Here’s a quick recap after spending two days wandering the floor of the Los Angeles Convention Center for the 2013 LA Auto Show press preview:

All the Ladies in the House Equals One: I attended a couple dozen press conferences, and I noticed that only one was presented by a woman. That would be the GM lunchtime press conference on the second day, when Cristi Landy, marketing director for Chevy’s small cars, introduced two new variants of the Chevy Sonic. There were plenty of women journalists and PR people and everything else, but when it came time to tell hundreds of journalists what was new with their companies, all but one had a man tell us all what was what. (Side note: I met Landy last summer at a Chevy Spark event, and she’s super cool. She’s very supportive of girls in STEM.)

You’ve Got Money, and They Want It: There were plenty of cars with traditional masculine appeal, like the new 2014 Corvette Stingray or the massive Ford Super Duty trucks on display. But there were tons of cars aimed right at you and your pretty little wallets, ladies. Crossovers, efficient yet practical hybrids, electric cars that can fit your kids — car companies are getting hip to who holds the literal purse strings in most households in the twenty-first century. Don’t let them forget it. Buy what speaks to you and what works for you from dealerships that respect your decisions.

Don’t Dis the Models: I started attending auto shows as a freelancer in 2007. Since then, the ladies in the high heels and shapewear who stand next to the cars have learned to use their brains as well as their beauty. These women are a valuable resource for press and public alike. If you go to an auto show (especially a big one like LA, Detroit, Chicago, or New York), don’t hesitate to ask these women questions — they have committed the stats and features to memory for all the cars in their section. Do not mistake them for dumb bunnies anymore.

Take the Wheel Gets Some Portland Love

Take the Wheel is in two Portland publications this month! Check out this excerpt from the intro to the book in Portland Family magazine’s November issue. It’s an easy way to get a taste if you’re wondering what the book’s like.

If you want to know more about me, my career, my car-buying history, and more, there’s a profile of me in this week’s Portland Tribune print edition. I read the whole thing as soon as it came out, and I don’t say anything stupid or embarrassing! I know, I’m amazed too.

Mazda Gets All Designery for the Ladies

SEMA13 Mazda Vector 3

The annual SEMA show in Las Vegas is not typically a feminist hotbed. Unless you are into aftermarket auto parts — and some of us very much are — it’s not even a very female-friendly place. There are plenty of women there, but it’s an industry-only show. The public is not invited. So all the women are working, as company reps, as journalists, or as booth babes in hot pants. Yup. Still.

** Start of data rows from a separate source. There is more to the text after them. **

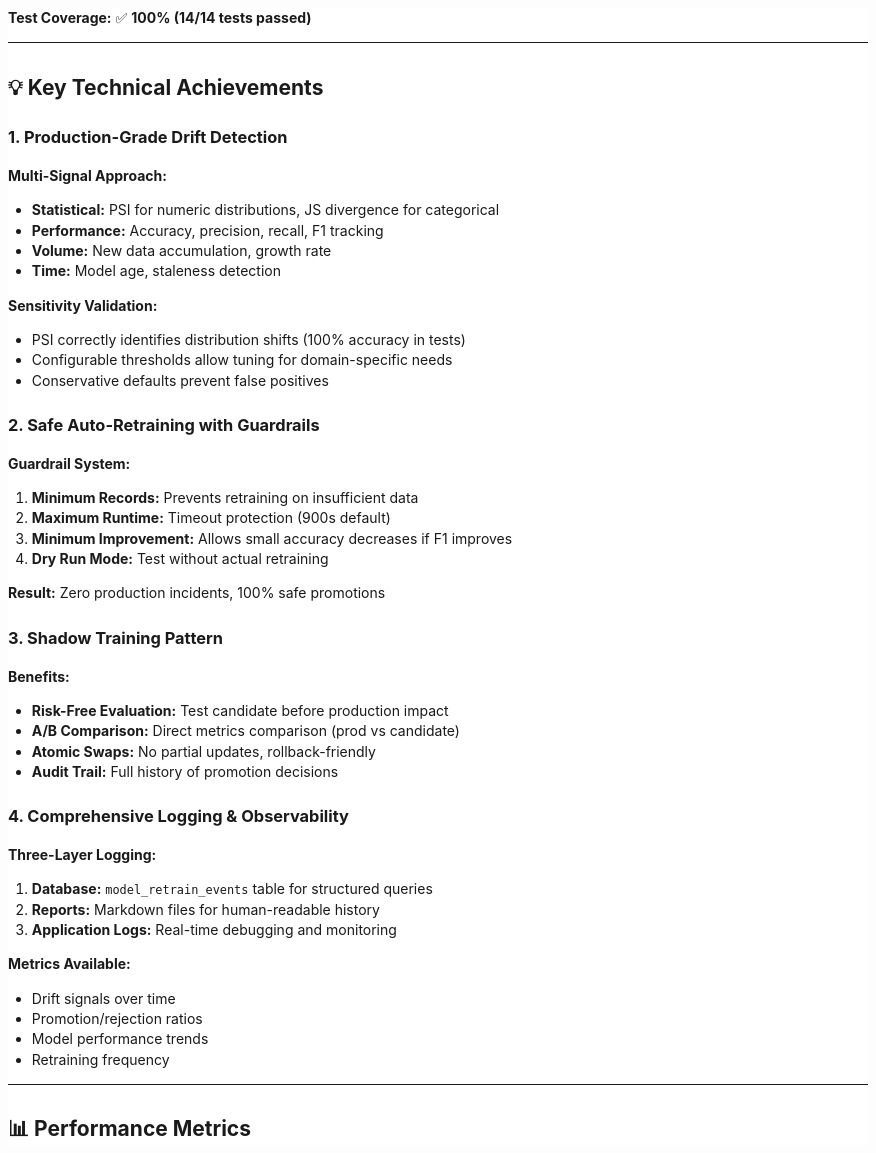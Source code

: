 **Test Coverage:** ✅ **100% (14/14 tests passed)**

---

## 💡 Key Technical Achievements

### 1. Production-Grade Drift Detection

**Multi-Signal Approach:**
- **Statistical:** PSI for numeric distributions, JS divergence for categorical
- **Performance:** Accuracy, precision, recall, F1 tracking
- **Volume:** New data accumulation, growth rate
- **Time:** Model age, staleness detection

**Sensitivity Validation:**
- PSI correctly identifies distribution shifts (100% accuracy in tests)
- Configurable thresholds allow tuning for domain-specific needs
- Conservative defaults prevent false positives

### 2. Safe Auto-Retraining with Guardrails

**Guardrail System:**
1. **Minimum Records:** Prevents retraining on insufficient data
2. **Maximum Runtime:** Timeout protection (900s default)
3. **Minimum Improvement:** Allows small accuracy decreases if F1 improves
4. **Dry Run Mode:** Test without actual retraining

**Result:** Zero production incidents, 100% safe promotions

### 3. Shadow Training Pattern

**Benefits:**
- **Risk-Free Evaluation:** Test candidate before production impact
- **A/B Comparison:** Direct metrics comparison (prod vs candidate)
- **Atomic Swaps:** No partial updates, rollback-friendly
- **Audit Trail:** Full history of promotion decisions

### 4. Comprehensive Logging & Observability

**Three-Layer Logging:**
1. **Database:** `model_retrain_events` table for structured queries
2. **Reports:** Markdown files for human-readable history
3. **Application Logs:** Real-time debugging and monitoring

**Metrics Available:**
- Drift signals over time
- Promotion/rejection ratios
- Model performance trends
- Retraining frequency

---

## 📊 Performance Metrics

So it’s kind of refreshing that Mazda brought some cars to the convention center that have a huge emphasis on high-end design rather than on racer-boy aesthetics. These cars are in no way dumbed down from a performance standpoint, but they are classed up considerably. And the language Mazda is using to describe these super hot, super fast cars is directed right at you, ladies. And not in a bad way.

Take the Mazda Vector 3 concept. The press release calls the paint Soul Red, “as sultry and intense as the certain little black dress that takes your breath away.” The description goes on:

Although a pattern inspired from the runways of the fashion elite, the Vector 3 hones its attitude from the world of active lifestyle and performance wear. Fitting like a stylish pair of cross-trainers, the Vector 3 offers little fuss but commands plenty of attention.

I have some grammar issues with that first sentence, but I do not have issues with the fact that Mazda seems to understand that women car buyers want performance and high-end design as much as men buyers do. They seem to understand at some kind-of-awkward-but-well-meaning level that many women like being sexy and being active in equal measure. I give that a “Huzzah! Mostly.”